- Theatrical release poster
- Directed by: Don Weis
- Screenplay by: Jerry Davis
- Story by: James Poe
- Produced by: Henry Berman
- Starring: Mickey Rooney Eddie Bracken Elaine Stewart Marilyn Erskine Douglas Fowley Robert Burton
- Cinematography: Ray June
- Edited by: Ben Lewis
- Music by: Alberto Colombo
- Production company: Metro-Goldwyn-Mayer
- Distributed by: Metro-Goldwyn-Mayer
- Release date: June 5, 1953;
- Running time: 71 minutes
- Country: United States
- Language: English
- Budget: $461,000
- Box office: $591,000

= A Slight Case of Larceny =

1953 film by Don Weis

A Slight Case of Larceny is a 1953 comedy film directed by Don Weis, written by Jerry Davis, and starring Mickey Rooney, Eddie Bracken, Elaine Stewart, Marilyn Erskine, Douglas Fowley and Robert Burton. It was released on June 5, 1953, by Metro-Goldwyn-Mayer.

==Cast==
- Mickey Rooney as Augustus 'Geechy' Cheevers
- Eddie Bracken as Frederick Winthrop Clopp
- Elaine Stewart as Beverly Ambridge
- Marilyn Erskine as Mrs. Emily Clopp
- Douglas Fowley as Mr.

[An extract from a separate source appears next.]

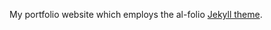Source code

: My portfolio website which employs the al-folio [Jekyll theme](https://github.com/alshedivat/al-folio).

White
- Charles Halton as Willard Maibrunn
- Henry Slate as Motor Cop
- Rudy Lee as Tommy Clopp
- Mimi Gibson as Mary Ellen Clopp

==Reception==
According to MGM records, the film earned $448,000 in the US and Canada and $143,000 elsewhere, making a loss to the studio of $104,000.